Most weeks, I start thinking of or looking for menu ideas on Monday or Tuesday. This week, I stood in line at the grocery store after work yesterday because a snow storm was predicted and I knew I needed to get groceries if I was going to be ready to feed our friends. I had a couple of things in mind, but I mostly grabbed items that caught my attention and gave myself room to figure out what to do with them when I got to the house.

Though cooking is always an enjoyable adventure for me, some days things happen more easily than others. There are the days when things just fall into place and then there are those—like tonight—when you have to work hard and keep adapting to make the meal happen. Like Guy Clark sings in “Someday the Song Writes You,”

searching for a melody
to sing my soul to sleep
reaching for some harmony
down inside of me
somedays you know just how it goes
somedays you have no clue
somedays you write the song
somedays the song writes you.

The meal turned out well. We had a wonderful time around the table. Everyone had stories to tell from the week, which led to stories from other parts of our lives, which led to our knowing each other better and the bonds between us being stronger when we got up from the table to go out into the week ahead. All of it was good and the meal was not what I had hoped. I made some mistakes, had to leave what was going to be a key ingredient out of one dish and settle for things to not be exactly right on another. Let me be more specific: I thought I was putting some beautifully roasted parsnips in the oven to stay warm, but the oven was on 400° and I pulled them out to find a sheet pan full of charcoal. To rephrase Clark’s analogy, I felt like I didn’t cook the meal, the meal cooked me—or I can move to a different vantage point and see we had a wonderful meal together tonight, even without the dishes I had imagined, and let that be enough.

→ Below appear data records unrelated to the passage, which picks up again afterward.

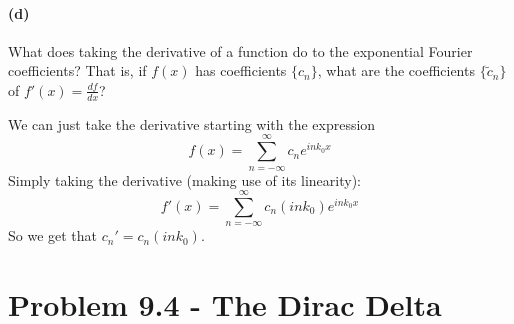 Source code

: \documentclass{article}
\begin{document}
\paragraph{(d)}
What does taking the derivative of a function do to the exponential Fourier coefficients?  That is, if $f(x)$ has coefficients $\{c_{n}\}$, what are the coefficients
$\{\tilde{c}_{n}\}$ of $f'(x) = \frac{df}{dx}$?

\begin{solution}
	We can just take the derivative starting with the expression
	\[
		f(x) = \sum_{n =-\infty}^{\infty} c_n e^{in k_0x}
	\] 
	Simply taking the derivative (making use of its linearity):
	\[
		f'(x) = \sum_{n = -\infty}^\infty c_n (ink_0) e^{ink_0x}
	\] 
	So we get that $c_{n}' = c_n (ink_0)$.
\end{solution}

\bigskip
\dphline
\pagebreak
\section*{Problem 9.4 - The Dirac Delta}
\end{document}
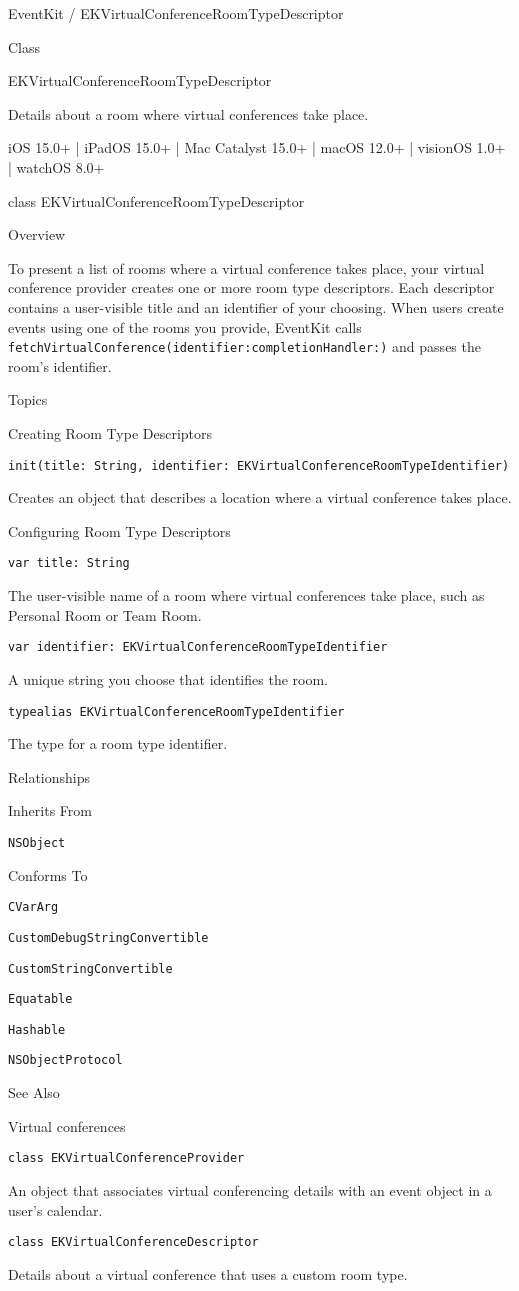 \documentclass{article}
\title{}
\author{}
\date{}
\begin{document}
EventKit / EKVirtualConferenceRoomTypeDescriptor

Class

EKVirtualConferenceRoomTypeDescriptor

Details about a room where virtual conferences take place.

iOS 15.0+ | iPadOS 15.0+ | Mac Catalyst 15.0+ | macOS 12.0+ | visionOS 1.0+ | watchOS 8.0+

class EKVirtualConferenceRoomTypeDescriptor

Overview

To present a list of rooms where a virtual conference takes place, your virtual conference provider creates one or more room type descriptors. Each descriptor contains a user-visible title and an identifier of your choosing. When users create events using one of the rooms you provide, EventKit calls \texttt{fetchVirtualConference(identifier:completionHandler:)} and passes the room's identifier.

Topics

Creating Room Type Descriptors

\texttt{init(title: String, identifier: EKVirtualConferenceRoomTypeIdentifier)}

Creates an object that describes a location where a virtual conference takes place.

Configuring Room Type Descriptors

\texttt{var title: String}

The user-visible name of a room where virtual conferences take place, such as Personal Room or Team Room.

\texttt{var identifier: EKVirtualConferenceRoomTypeIdentifier}

A unique string you choose that identifies the room.

\texttt{typealias EKVirtualConferenceRoomTypeIdentifier}

The type for a room type identifier.

Relationships

Inherits From

\texttt{NSObject}

Conforms To

\texttt{CVarArg}

\texttt{CustomDebugStringConvertible}

\texttt{CustomStringConvertible}

\texttt{Equatable}

\texttt{Hashable}

\texttt{NSObjectProtocol}

See Also

Virtual conferences

\texttt{class EKVirtualConferenceProvider}

An object that associates virtual conferencing details with an event object in a user's calendar.

\texttt{class EKVirtualConferenceDescriptor}

Details about a virtual conference that uses a custom room type.

\newpage
\end{document}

Enough: the amount or number needed, desired, or allowed; sufficiency.
Sufficiency: an adequate amount of something, especially of something essential.

When people find out I have worked as a chef, they often ask my favorite dish. The answer I give most often is, “I like to cook whatever will make you stay at the table and talk.” We sat down tonight at seven and got up around ten. All we had to do with the plates was rinse them and put them in the dishwasher; people ate everything. And, as I said, we fed each other well with our stories. Tonight I got to cook my favorite meal, even without the parsnips. I’m going to let that be enough.